COVERAGE A – BODILY INJURY AND PROPERTY DAMAGE LIABILITY

A
  • The insurer will pay those sums that the insured becomes legally obligated to pay.
  • The insurer will have the right and duty to defend the insured up to the policy limit of liability.
  • The bodily injury or property damage is caused by an occurrence that takes place in the
    coverage territory.
  • “Bodily injury” or “Property damage” occurs at the earliest time an insured (or any employee
    authorized to receive such information) receives notice of a claim.

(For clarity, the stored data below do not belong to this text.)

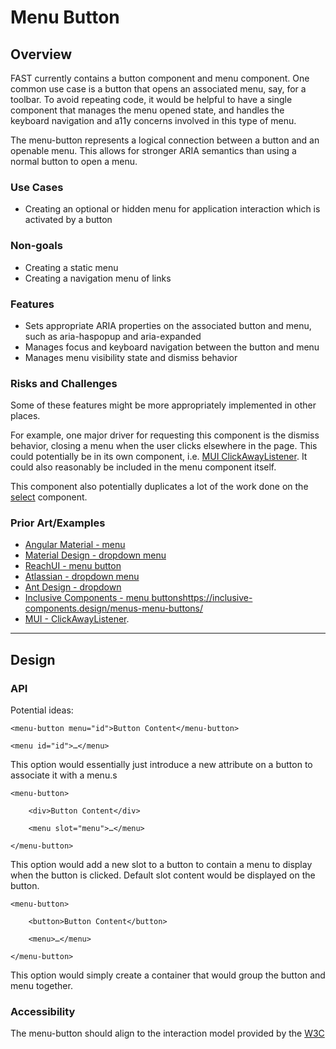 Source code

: # Menu Button

## Overview

FAST currently contains a button component and menu component.  One common use case is a button that opens an associated menu, say, for a toolbar.  To avoid repeating code, it would be helpful to have a single component that manages the menu opened state, and handles the keyboard navigation and a11y concerns involved in this type of menu.

The menu-button represents a logical connection between a button and an openable menu.  This allows for stronger ARIA semantics than using a normal button to open a menu.

### Use Cases
- Creating an optional or hidden menu for application interaction which is activated by a button

### Non-goals
- Creating a static menu
- Creating a navigation menu of links
  
### Features
- Sets appropriate ARIA properties on the associated button and menu, such as aria-haspopup and aria-expanded
- Manages focus and keyboard navigation between the button and menu
- Manages menu visibility state and dismiss behavior

### Risks and Challenges

Some of these features might be more appropriately implemented in other places.

For example, one major driver for requesting this component is the dismiss behavior, closing a menu when the user clicks elsewhere in the page.  This could potentially be in its own component, i.e. [MUI ClickAwayListener](https://mui.com/api/click-away-listener/).  It could also reasonably be included in the menu component itself.

This component also potentially duplicates a lot of the work done on the [select](https://github.com/microsoft/fast/blob/master/packages/web-components/fast-foundation/src/select/select.spec.md) component.

### Prior Art/Examples

- [Angular Material - menu](https://material.angular.io/components/menu/overview)
- [Material Design - dropdown menu](https://material.io/components/menus#dropdown-menu)
- [ReachUI - menu button](https://reach.tech/menu-button/)
- [Atlassian - dropdown menu](https://atlaskit.atlassian.com/packages/core/dropdown-menu)
- [Ant Design - dropdown](https://ant.design/components/dropdown/)
- [Inclusive Components - menu buttons]()https://inclusive-components.design/menus-menu-buttons/
- [MUI - ClickAwayListener](https://mui.com/api/click-away-listener/).

---

## Design

### API

Potential ideas:

```
<menu-button menu="id">Button Content</menu-button>

<menu id="id">…</menu>
```

This option would essentially just introduce a new attribute on a button to associate it with a menu.s
 
```
<menu-button>

    <div>Button Content</div>

    <menu slot="menu">…</menu>

</menu-button>
```
 
This option would add a new slot to a button to contain a menu to display when the button is clicked.  Default slot content would be displayed on the button.

```
<menu-button>

    <button>Button Content</button>

    <menu>…</menu>

</menu-button>
```

This option would simply create a container that would group the button and menu together.

### Accessibility

The menu-button should align to the interaction model provided by the [W3C](https://w3c.github.io/aria-practices/#menubutton)

<!--- Title: feat: add menu-button component to FAST 
 Comment: 

FAST currently contains a button component and menu component.  One common use case is a button that opens an associated menu, say, for a toolbar.  To avoid repeating code, it would be helpful to have a single component that manages the menu opened state, and handles the keyboard navigation and a11y concerns involved in this type of menu.

I've put together a sort of prospective and bare-bones spec for this component below.  Is something to fill this niche planned for FAST in the future?

--->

The notice includes:
    o Written reports;
    o Written or verbal demands for damages for B.I. or P.D.;
    o One who becomes aware by any other means such loss has occurred. For example, a
    telephone call; and
    o The loss also includes damages claimed by any organization for care, loss of services, or
    death that results at any time from bodily injury. Damages because of “bodily injury”
    include damages claimed by any person or organization for care, loss of services, or death
    resulting at any time from the “bodily injury”.
  • Under Coverage A, there is an exclusion for property damage to property that you own, rent,
    or occupy. However, this exclusion does not apply to damage caused by fire to the premises
    that are rented to the insured. This coverage also extends to contents of said premises even
    when rented to the insured for a period of seven consecutive days or less. A separate limit
    applies to “Damage to Premises Rented to You,” which is referred to in the policy as Fire
    Damage Legal coverage.
    COVERAGE A – EXCLUSIONS
  • The following are exclusions that apply to Coverage A:
    o Expected Or Intended Injury.
    o Contractual Liability (Remember the exception to this exclusion) – LEASE.
    o Liquor Liability.
    o Workers’ Compensation.
    o Employer Liability.
    o Pollution Liability.
    o Aircraft, Auto, Or Watercraft Liability.
    o Mobile Equipment – Transportation of mobile equipment or its use while practicing for,
    and being prepared for any prearranged racing, speed, demolition, or stunting activity.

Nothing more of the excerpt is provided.